Alexander the Great
Alexander the Great was the son of Philip of Macedon (Philip II, as Alexander was Alexander III, but the earlier Philips and Alexanders were far less notable), and his wife Olympias. He was born around 356BCE, and succeeded his father on the throne of Macedon around 336BCE.
Philip had had expansionist plans for his kingdom and Alexander took these up, obtaining the overall generalship of the armies of Classical Greece, and then initiating an invasion of Asia Minor, intending to challenge the empire of Persia. Eventually he defeated Darius III of Persia and "liberated" (i.e. brought under his own sway) the Persian-conquered territories around the Mediterranean, including Egypt. From Persia, he led his armies into the Kush and extended his sway to the Indus River. In 326BCE he invaded India, but found himself unable to achieve a staying-point which would also be acceptable to his troops, by then yearning for their families and homelands and fearful of their lives in lands far beyond their ken.

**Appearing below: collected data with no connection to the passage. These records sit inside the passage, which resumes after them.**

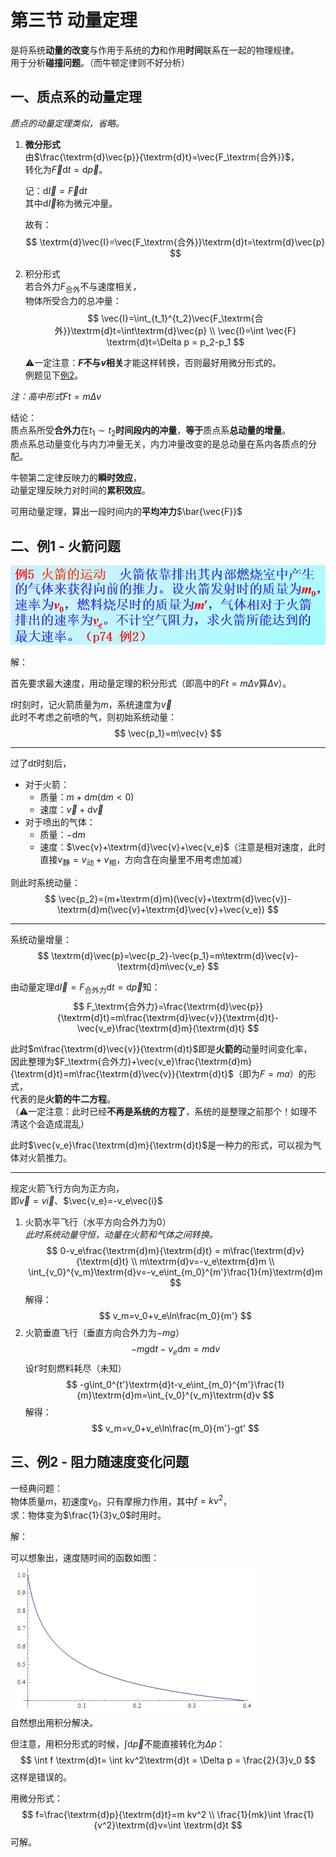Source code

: # 第三节 动量定理

是将系统**动量的改变**与作用于系统的**力**和作用**时间**联系在一起的物理规律。  
用于分析**碰撞问题**。（而牛顿定律则不好分析）

## 一、质点系的动量定理

*质点的动量定理类似，省略。*

1. **微分形式**  
   由$\frac{\textrm{d}\vec{p}}{\textrm{d}t}=\vec{F_\textrm{合外}}$，  
   转化为$\vec{F}\textrm{d}t=\textrm{d}\vec{p}$。

   记：$\textrm{d}\vec{I}=\vec{F}\textrm{d}t$  
   其中$\textrm{d}\vec{I}$称为微元冲量。

   故有：
   $$
   \textrm{d}\vec{I}=\vec{F_\textrm{合外}}\textrm{d}t=\textrm{d}\vec{p}
   $$
2. 积分形式  
   若合外力$F_\textrm{合外}$不与速度相关，  
   物体所受合力的总冲量：
   $$
   \vec{I}=\int_{t_1}^{t_2}\vec{F_\textrm{合外}}\textrm{d}t=\int\textrm{d}\vec{p} \\
   \vec{I}=\int \vec{F} \textrm{d}t=\Delta p = p_2-p_1
   $$

   ⚠一定注意：**$F$不与$v$相关**才能这样转换，否则最好用微分形式的。  
   例题见下[例2](#三例2---阻力随速度变化问题)。

*注：高中形式$Ft=m\Delta v$*

结论：  
质点系所受**合外力**在$t_1\sim t_2$**时间段内的冲量**，**等于**质点系**总动量的增量**。  
质点系总动量变化与内力冲量无关，内力冲量改变的是总动量在系内各质点的分配。

牛顿第二定律反映力的**瞬时效应**，  
动量定理反映力对时间的**累积效应**。

可用动量定理，算出一段时间内的**平均冲力**$\bar{\vec{F}}$

## 二、例1 - 火箭问题

![火箭问题](images/4.3-Momentum-3--03-20_18-22-32.png)

解：

首先要求最大速度，用动量定理的积分形式（即高中的$Ft=m\Delta v$算$\Delta v$）。  

$t$时刻时，记火箭质量为$m$，系统速度为$\vec{v}$  
此时不考虑之前喷的气，则初始系统动量：
$$
\vec{p_1}=m\vec{v}
$$

---

过了$\textrm{d}t$时刻后，  

* 对于火箭：
  * 质量：$m+\textrm{d}m$($\textrm{d}m<0$)
  * 速度：$\vec{v}+\textrm{d}\vec{v}$
* 对于喷出的气体：
  * 质量：$-\textrm{d}m$
  * 速度：$\vec{v}+\textrm{d}\vec{v}+\vec{v_e}$（注意是相对速度，此时直接$v_\textrm{静}=v_\textrm{动}+v_\textrm{相}$，方向含在向量里不用考虑加减）

则此时系统动量：
$$
\vec{p_2}=(m+\textrm{d}m)(\vec{v}+\textrm{d}\vec{v})-\textrm{d}m(\vec{v}+\textrm{d}\vec{v}+\vec{v_e})
$$

---

系统动量增量：
$$
\textrm{d}\vec{p}=\vec{p_2}-\vec{p_1}=m\textrm{d}\vec{v}-\textrm{d}m\vec{v_e}
$$

由动量定理$\textrm{d}\vec{I}=F_\textrm{合外力}\textrm{d}t=\textrm{d}\vec{p}$知：
$$
F_\textrm{合外力}=\frac{\textrm{d}\vec{p}}{\textrm{d}t}=m\frac{\textrm{d}\vec{v}}{\textrm{d}t}-\vec{v_e}\frac{\textrm{d}m}{\textrm{d}t}
$$

此时$m\frac{\textrm{d}\vec{v}}{\textrm{d}t}$即是**火箭的**动量时间变化率，  
因此整理为$F_\textrm{合外力}+\vec{v_e}\frac{\textrm{d}m}{\textrm{d}t}=m\frac{\textrm{d}\vec{v}}{\textrm{d}t}$（即为$F=ma$）的形式，  
代表的是**火箭的牛二方程**。  
（⚠一定注意：此时已经**不再是系统的方程了**，系统的是整理之前那个！如理不清这个会造成混乱）

此时$\vec{v_e}\frac{\textrm{d}m}{\textrm{d}t}$是一种力的形式，可以视为气体对火箭推力。

---

规定火箭飞行方向为正方向，  
即$\vec{v}=v\vec{i}$、$\vec{v_e}=-v_e\vec{i}$

1. 火箭水平飞行（水平方向合外力为$0$）  
   *此时系统动量守恒，动量在火箭和气体之间转换。*
   $$
   0-v_e\frac{\textrm{d}m}{\textrm{d}t} = m\frac{\textrm{d}v}{\textrm{d}t} \\
   m\textrm{d}v=-v_e\textrm{d}m \\
   \int_{v_0}^{v_m}\textrm{d}v=-v_e\int_{m_0}^{m'}\frac{1}{m}\textrm{d}m
   $$
   解得：
   $$
   v_m=v_0+v_e\ln\frac{m_0}{m'}
   $$
2. 火箭垂直飞行（垂直方向合外力为$-mg$）  
   $$
   -mg\textrm{d}t-v_e\textrm{d}m=m\textrm{d}v
   $$
   设$t'$时刻燃料耗尽（未知）
   $$
   -g\int_0^{t'}\textrm{d}t-v_e\int_{m_0}^{m'}\frac{1}{m}\textrm{d}m=\int_{v_0}^{v_m}\textrm{d}v
   $$
   解得：
   $$
   v_m=v_0+v_e\ln\frac{m_0}{m'}-gt'
   $$

## 三、例2 - 阻力随速度变化问题

一经典问题：  
物体质量$m$，初速度$v_0$，只有摩擦力作用，其中$f=kv^2$，  
求：物体变为$\frac{1}{3}v_0$时用时。

解：

可以想象出，速度随时间的函数如图：  
![图 1](images/4.3-Momentum-3--03-25_13-08-42.png)  
自然想出用积分解决。

但注意，用积分形式的时候，$\int \textrm{d}\vec{p}$不能直接转化为$\Delta p$：
$$
\int f \textrm{d}t= \int kv^2\textrm{d}t = \Delta p = \frac{2}{3}v_0
$$
这样是错误的。

用微分形式：
$$
f=\frac{\textrm{d}p}{\textrm{d}t}=m kv^2 \\
\frac{1}{mk}\int \frac{1}{v^2}\textrm{d}v=\int \textrm{d}t
$$
可解。
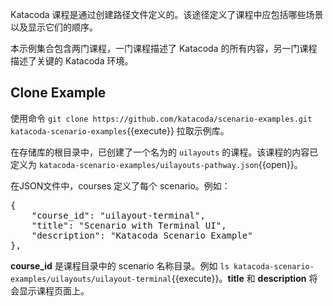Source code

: Katacoda 课程是通过创建路径文件定义的。该途径定义了课程中应包括哪些场景以及显示它们的顺序。

本示例集合包含两门课程，一门课程描述了 Katacoda 的所有内容，另一门课程描述了关键的 Katacoda 环境。

## Clone Example

使用命令 `git clone https://github.com/katacoda/scenario-examples.git katacoda-scenario-examples`{{execute}} 拉取示例库。

在存储库的根目录中，已创建了一个名为的 `uilayouts` 的课程。该课程的内容已定义为 `katacoda-scenario-examples/uilayouts-pathway.json`{{open}}。

在JSON文件中，courses 定义了每个 scenario。例如：

<pre class="file">
{
    "course_id": "uilayout-terminal",
    "title": "Scenario with Terminal UI",
    "description": "Katacoda Scenario Example"
},
</pre>

**course_id** 是课程目录中的 scenario 名称目录。例如 `ls katacoda-scenario-examples/uilayouts/uilayout-terminal`{{execute}}。**title** 和 **description** 将会显示课程页面上。
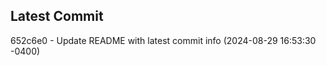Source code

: 
## Latest Commit
652c6e0 - Update README with latest commit info (2024-08-29 16:53:30 -0400) <Yunxi-Zhou>
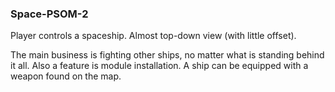 ### Space-PSOM-2

Player controls a spaceship. Almost top-down view (with little offset).

The main business is fighting other ships, no matter what is standing behind it all.
Also a feature is module installation. A ship can be equipped with a weapon found on the map.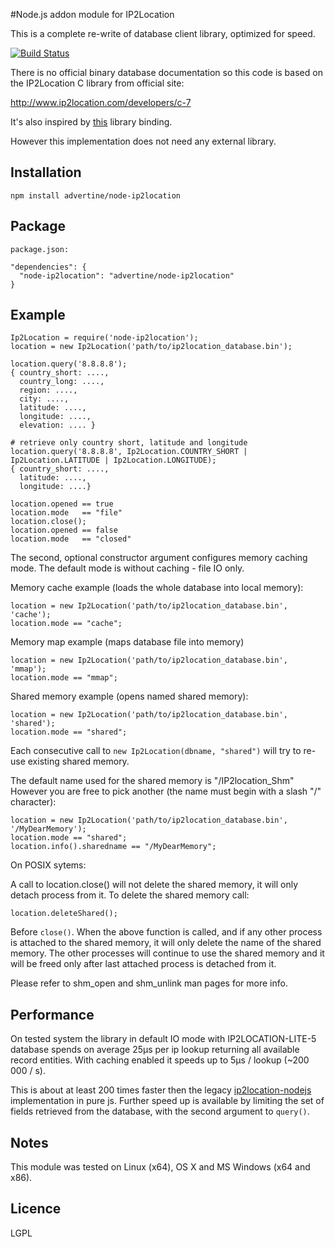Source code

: #Node.js addon module for IP2Location

This is a complete re-write of database client library, optimized for speed.

[![Build Status][BS img]][Build Status]

There is no official binary database documentation so this code
is based on the IP2Location C library from official site:

http://www.ip2location.com/developers/c-7

It's also inspired by [this](https://github.com/bolgovr/node-ip2location) library binding.

However this implementation does not need any external library.

## Installation

    npm install advertine/node-ip2location

## Package

    package.json:

    "dependencies": {
      "node-ip2location": "advertine/node-ip2location"
    }

## Example

    Ip2Location = require('node-ip2location');
    location = new Ip2Location('path/to/ip2location_database.bin');

    location.query('8.8.8.8');
    { country_short: ....,
      country_long: ....,
      region: ....,
      city: ....,
      latitude: ....,
      longitude: ....,
      elevation: .... }

    # retrieve only country short, latitude and longitude
    location.query('8.8.8.8', Ip2Location.COUNTRY_SHORT | Ip2Location.LATITUDE | Ip2Location.LONGITUDE);
    { country_short: ....,
      latitude: ....,
      longitude: ....}

    location.opened == true
    location.mode   == "file"
    location.close();
    location.opened == false
    location.mode   == "closed"

The second, optional constructor argument configures memory caching mode.
The default mode is without caching - file IO only.


Memory cache example (loads the whole database into local memory):

    location = new Ip2Location('path/to/ip2location_database.bin', 'cache');
    location.mode == "cache";

Memory map example (maps database file into memory)

    location = new Ip2Location('path/to/ip2location_database.bin', 'mmap');
    location.mode == "mmap";

Shared memory example (opens named shared memory):

    location = new Ip2Location('path/to/ip2location_database.bin', 'shared');
    location.mode == "shared";

Each consecutive call to `new Ip2Location(dbname, "shared")` will try to re-use existing shared memory.

The default name used for the shared memory is "/IP2location_Shm"
However you are free to pick another (the name must begin with a slash "/" character):

    location = new Ip2Location('path/to/ip2location_database.bin', '/MyDearMemory');
    location.mode == "shared";
    location.info().sharedname == "/MyDearMemory";

On POSIX sytems:

A call to location.close() will not delete the shared memory, it will only detach process from it. To delete the shared memory call:

    location.deleteShared();

Before `close()`.
When the above function is called, and if any other process is attached to the shared memory, it will only delete the name of the shared memory. The other processes will continue to use the shared memory and it will be freed only after last attached process is detached from it.

Please refer to shm_open and shm_unlink man pages for more info.

## Performance

On tested system the library in default IO mode with IP2LOCATION-LITE-5
database spends on average 25µs per ip lookup returning all available record
entities. With caching enabled it speeds up to 5µs / lookup (~200 000 / s).

This is about at least 200 times faster then the legacy [ip2location-nodejs](https://github.com/ip2location-nodejs/IP2Location) implementation in pure js.
Further speed up is available by limiting the set of fields retrieved from
the database, with the second argument to `query()`.

## Notes

This module was tested on Linux (x64), OS X and MS Windows (x64 and x86).

## Licence

LGPL

[Build Status]: https://travis-ci.org/Advertine/node-ip2location
[BS img]: https://travis-ci.org/Advertine/node-ip2location.svg
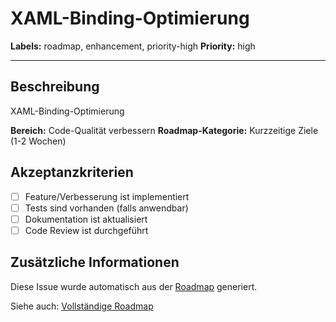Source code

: # XAML-Binding-Optimierung

**Labels:** roadmap, enhancement, priority-high
**Priority:** high

---

## Beschreibung

XAML-Binding-Optimierung

**Bereich:** Code-Qualität verbessern
**Roadmap-Kategorie:** Kurzzeitige Ziele (1-2 Wochen)

## Akzeptanzkriterien

- [ ] Feature/Verbesserung ist implementiert
- [ ] Tests sind vorhanden (falls anwendbar)
- [ ] Dokumentation ist aktualisiert
- [ ] Code Review ist durchgeführt

## Zusätzliche Informationen

Diese Issue wurde automatisch aus der [Roadmap](../ROADMAP.md) generiert.

Siehe auch: [Vollständige Roadmap](../ROADMAP.md)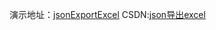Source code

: 演示地址：[jsonExportExcel](https://jx915.github.io/wheels/jsonExportExcel/)
CSDN:[json导出excel](https://blog.csdn.net/jx950915/article/details/80926376)
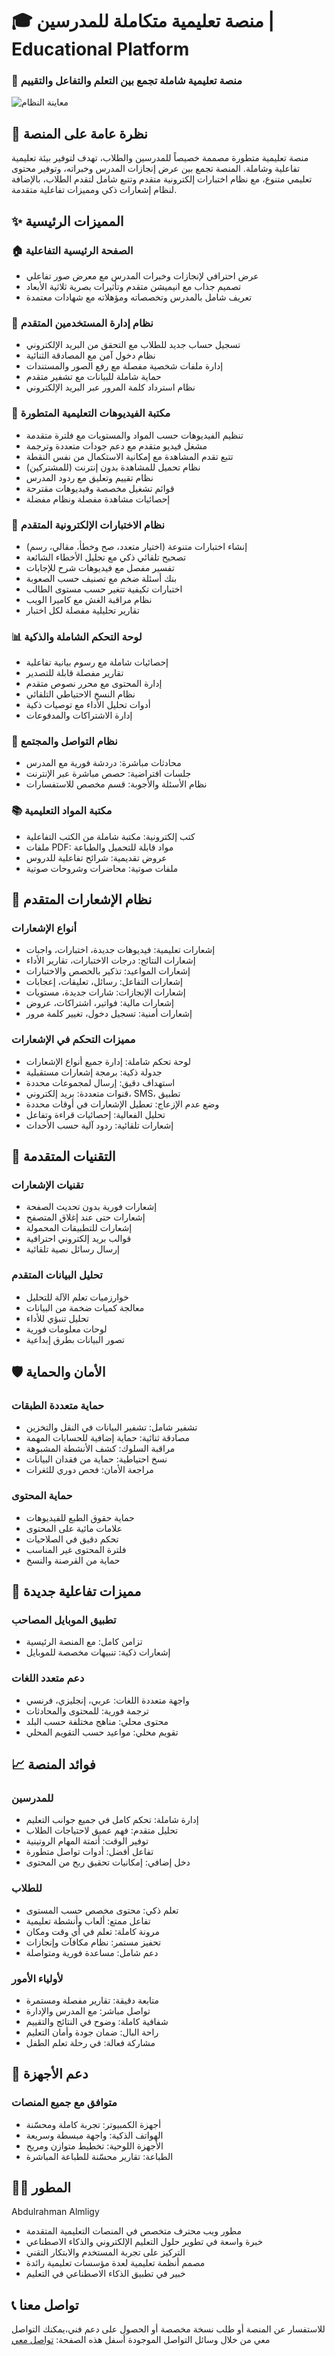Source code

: # 🎓 منصة تعليمية متكاملة للمدرسين | Educational Platform

### 🚀 منصة تعليمية شاملة تجمع بين التعلم والتفاعل والتقييم

![معاينة النظام](https://aldhihaexams.com/video_2025-06-19_02-12-25(1).gif)


## 🌟 نظرة عامة على المنصة

منصة تعليمية متطورة مصممة خصيصاً للمدرسين والطلاب، تهدف لتوفير بيئة تعليمية تفاعلية وشاملة. المنصة تجمع بين عرض إنجازات المدرس وخبراته، وتوفير محتوى تعليمي متنوع، مع نظام اختبارات إلكترونية متقدم وتتبع شامل لتقدم الطلاب، بالإضافة لنظام إشعارات ذكي ومميزات تفاعلية متقدمة.

## ✨ المميزات الرئيسية

### 🏠 الصفحة الرئيسية التفاعلية
- عرض احترافي لإنجازات وخبرات المدرس مع معرض صور تفاعلي
- تصميم جذاب مع انيميشن متقدم وتأثيرات بصرية ثلاثية الأبعاد
- تعريف شامل بالمدرس وتخصصاته ومؤهلاته مع شهادات معتمدة

### 👥 نظام إدارة المستخدمين المتقدم
- تسجيل حساب جديد للطلاب مع التحقق من البريد الإلكتروني
- نظام دخول آمن مع المصادقة الثنائية
- إدارة ملفات شخصية مفصلة مع رفع الصور والمستندات
- حماية شاملة للبيانات مع تشفير متقدم
- نظام استرداد كلمة المرور عبر البريد الإلكتروني


### 🎥 مكتبة الفيديوهات التعليمية المتطورة
- تنظيم الفيديوهات حسب المواد والمستويات مع فلترة متقدمة
- مشغل فيديو متقدم مع دعم جودات متعددة وترجمة
- تتبع تقدم المشاهدة مع إمكانية الاستكمال من نفس النقطة
- نظام تحميل للمشاهدة بدون إنترنت (للمشتركين)
- نظام تقييم وتعليق مع ردود المدرس
- قوائم تشغيل مخصصة وفيديوهات مقترحة
- إحصائيات مشاهدة مفصلة ونظام مفضلة

### 📝 نظام الاختبارات الإلكترونية المتقدم
- إنشاء اختبارات متنوعة (اختيار متعدد، صح وخطأ، مقالي، رسم)
- تصحيح تلقائي ذكي مع تحليل الأخطاء الشائعة
- تفسير مفصل مع فيديوهات شرح للإجابات
- بنك أسئلة ضخم مع تصنيف حسب الصعوبة
- اختبارات تكيفية تتغير حسب مستوى الطالب
- نظام مراقبة الغش مع كاميرا الويب
- تقارير تحليلية مفصلة لكل اختبار

### 📊 لوحة التحكم الشاملة والذكية
- إحصائيات شاملة مع رسوم بيانية تفاعلية
- تقارير مفصلة قابلة للتصدير
- إدارة المحتوى مع محرر نصوص متقدم
- نظام النسخ الاحتياطي التلقائي
- أدوات تحليل الأداء مع توصيات ذكية
- إدارة الاشتراكات والمدفوعات


### 💬 نظام التواصل والمجتمع
- محادثات مباشرة: دردشة فورية مع المدرس
- جلسات افتراضية: حصص مباشرة عبر الإنترنت
- نظام الأسئلة والأجوبة: قسم مخصص للاستفسارات

### 📚 مكتبة المواد التعليمية
- كتب إلكترونية: مكتبة شاملة من الكتب التفاعلية
- ملفات PDF: مواد قابلة للتحميل والطباعة
- عروض تقديمية: شرائح تفاعلية للدروس
- ملفات صوتية: محاضرات وشروحات صوتية

## 🔔 نظام الإشعارات المتقدم

### أنواع الإشعارات
- إشعارات تعليمية: فيديوهات جديدة، اختبارات، واجبات
- إشعارات النتائج: درجات الاختبارات، تقارير الأداء
- إشعارات المواعيد: تذكير بالحصص والاختبارات
- إشعارات التفاعل: رسائل، تعليقات، إعجابات
- إشعارات الإنجازات: شارات جديدة، مستويات
- إشعارات مالية: فواتير، اشتراكات، عروض
- إشعارات أمنية: تسجيل دخول، تغيير كلمة مرور

### مميزات التحكم في الإشعارات
- لوحة تحكم شاملة: إدارة جميع أنواع الإشعارات
- جدولة ذكية: برمجة إشعارات مستقبلية
- استهداف دقيق: إرسال لمجموعات محددة
- قنوات متعددة: بريد إلكتروني، SMS، تطبيق
- وضع عدم الإزعاج: تعطيل الإشعارات في أوقات محددة
- تحليل الفعالية: إحصائيات قراءة وتفاعل
- إشعارات تلقائية: ردود آلية حسب الأحداث

## 🎨 التقنيات المتقدمة


### تقنيات الإشعارات
- إشعارات فورية بدون تحديث الصفحة
- إشعارات حتى عند إغلاق المتصفح
- إشعارات للتطبيقات المحمولة
- قوالب بريد إلكتروني احترافية
- إرسال رسائل نصية تلقائية

### تحليل البيانات المتقدم
- خوارزميات تعلم الآلة للتحليل
- معالجة كميات ضخمة من البيانات
- تحليل تنبؤي للأداء
- لوحات معلومات فورية
- تصور البيانات بطرق إبداعية

## 🛡️ الأمان والحماية

### حماية متعددة الطبقات
- تشفير شامل: تشفير البيانات في النقل والتخزين
- مصادقة ثنائية: حماية إضافية للحسابات المهمة
- مراقبة السلوك: كشف الأنشطة المشبوهة
- نسخ احتياطية: حماية من فقدان البيانات
- مراجعة الأمان: فحص دوري للثغرات

### حماية المحتوى
- حماية حقوق الطبع للفيديوهات
- علامات مائية على المحتوى
- تحكم دقيق في الصلاحيات
- فلترة المحتوى غير المناسب
- حماية من القرصنة والنسخ

## 🚀 مميزات تفاعلية جديدة


### تطبيق الموبايل المصاحب
- تزامن كامل: مع المنصة الرئيسية
- إشعارات ذكية: تنبيهات مخصصة للموبايل

### دعم متعدد اللغات
- واجهة متعددة اللغات: عربي، إنجليزي، فرنسي
- ترجمة فورية: للمحتوى والمحادثات
- محتوى محلي: مناهج مختلفة حسب البلد
- تقويم محلي: مواعيد حسب التقويم المحلي

## 📈 فوائد المنصة

### للمدرسين
- إدارة شاملة: تحكم كامل في جميع جوانب التعليم
- تحليل متقدم: فهم عميق لاحتياجات الطلاب
- توفير الوقت: أتمتة المهام الروتينية
- تفاعل أفضل: أدوات تواصل متطورة
- دخل إضافي: إمكانيات تحقيق ربح من المحتوى

### للطلاب
- تعلم ذكي: محتوى مخصص حسب المستوى
- تفاعل ممتع: ألعاب وأنشطة تعليمية
- مرونة كاملة: تعلم في أي وقت ومكان
- تحفيز مستمر: نظام مكافآت وإنجازات
- دعم شامل: مساعدة فورية ومتواصلة

### لأولياء الأمور
- متابعة دقيقة: تقارير مفصلة ومستمرة
- تواصل مباشر: مع المدرس والإدارة
- شفافية كاملة: وضوح في النتائج والتقييم
- راحة البال: ضمان جودة وأمان التعليم
- مشاركة فعالة: في رحلة تعلم الطفل

## 📱 دعم الأجهزة

### متوافق مع جميع المنصات
- أجهزة الكمبيوتر: تجربة كاملة ومحسّنة
- الهواتف الذكية: واجهة مبسطة وسريعة
- الأجهزة اللوحية: تخطيط متوازن ومريح
- الطباعة: تقارير محسّنة للطباعة المباشرة


## 👨‍💻 المطور

Abdulrahman Almligy
- مطور ويب محترف متخصص في المنصات التعليمية المتقدمة
- خبرة واسعة في تطوير حلول التعليم الإلكتروني والذكاء الاصطناعي
- التركيز على تجربة المستخدم والابتكار التقني
- مصمم أنظمة تعليمية لعدة مؤسسات تعليمية رائدة
- خبير في تطبيق الذكاء الاصطناعي في التعليم

## 📞 تواصل معنا

للاستفسار عن المنصة أو طلب نسخة مخصصة أو الحصول على دعم فني،يمكنك التواصل معي من خلال وسائل التواصل الموجودة أسفل هذه الصفحة:   [تواصل معي ](https://aldhihaexams.com/Almligy.php)


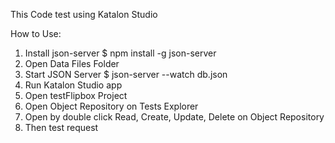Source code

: This Code test using Katalon Studio

How to Use:
1. Install json-server
    $ npm install -g json-server
2. Open Data Files Folder
3. Start JSON Server
    $ json-server --watch db.json
4. Run Katalon Studio app
5. Open testFlipbox Project
6. Open Object Repository on Tests Explorer
7. Open by double click Read, Create, Update, Delete on Object Repository
8. Then test request
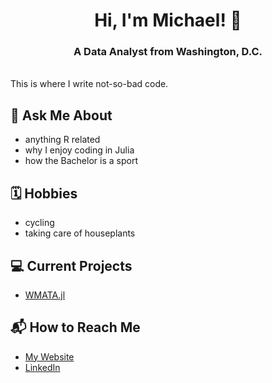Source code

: <h1 align = "center"> Hi, I'm Michael! 👋 </h1>
<h3 align="center">A Data Analyst from Washington, D.C.</h3>
<br>
This is where I write not-so-bad code. 

## 💬 Ask Me About
- anything R related 
- why I enjoy coding in Julia
- how the Bachelor is a sport

## 🗓 Hobbies
- cycling 
- taking care of houseplants
  
## 💻 Current Projects
- [WMATA.jl](https://github.com/mistermichaelll/WMATA.jl)

## 📬 How to Reach Me
- [My Website](https://michaelkjohnson.info/)
- [LinkedIn](https://www.linkedin.com/in/michaeljohnson97/)

<!---
mistermichaelll/mistermichaelll is a ✨ special ✨ repository because its `README.md` (this file) appears on your GitHub profile.
You can click the Preview link to take a look at your changes.
--->
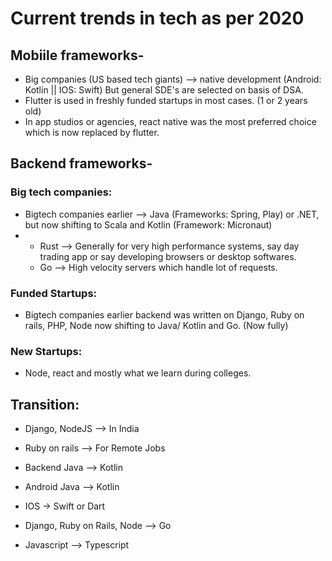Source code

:# Current trends in tech as per 2020

## Mobiile frameworks-

- Big companies (US based tech giants) --> native development (Android: Kotlin || IOS: Swift) But general SDE's are selected on basis of DSA.
- Flutter is used in freshly funded startups in most cases. (1 or 2 years old)
- In app studios or agencies, react native was the most preferred choice which is now replaced by flutter.

## Backend frameworks-

### Big tech companies:

- Bigtech companies earlier --> Java (Frameworks: Spring, Play) or .NET, but now shifting to Scala and Kotlin (Framework: Micronaut)
- - Rust --> Generally for very high performance systems, say day trading app or say developing browsers or desktop softwares.
  - Go --> High velocity servers which handle lot of requests.

### Funded Startups:

- Bigtech companies earlier backend was written on Django, Ruby on rails, PHP, Node now shifting to Java/ Kotlin and Go. (Now fully)

### New Startups:

- Node, react and mostly what we learn during colleges.

## Transition:

- Django, NodeJS --> In India
- Ruby on rails --> For Remote Jobs

- Backend Java --> Kotlin
- Android Java --> Kotlin

- IOS -> Swift or Dart

- Django, Ruby on Rails, Node --> Go

- Javascript --> Typescript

Alexander died in Balylon in 323BCE, and after his death his subdivided empire fell apart in civil war. However, he had affected the three major powers of the Western World -- Greece, Persia, and Egypt -- and spread Hellenistic civilization across a broad swathe of the globe.
The mark he left on history meant that when later leaders and nations wanted a standard against which to measure their achievements, his was one of the primary contenders. Greece, Rome, Byzantium, the Carolingian Empire, and, later, its Holy Roman successor, and the great kingdoms of Spian, France, and England, were all to accept his as one of the Golden Ages, and to seek to model themselves on him, or to claim him as a forebear.
He founded at least twenty cities which bore his name (and many others) and modern-day analysts claim that his influence can still be found in ritual practices of the Buddhist faiths. His life spawned a romance which gathered legends to itself (many dubious and having nothing originally to do with Alexander), and whilst the Judaeo-Christian Bible does not overtly refer to him, the Quran mentions "the two-horned one" (Alexander later claimed a connection with the ram-horned Egyptin deity Amun), ansd ascribes to him parallel feats to those accorded to Alexander in the romance.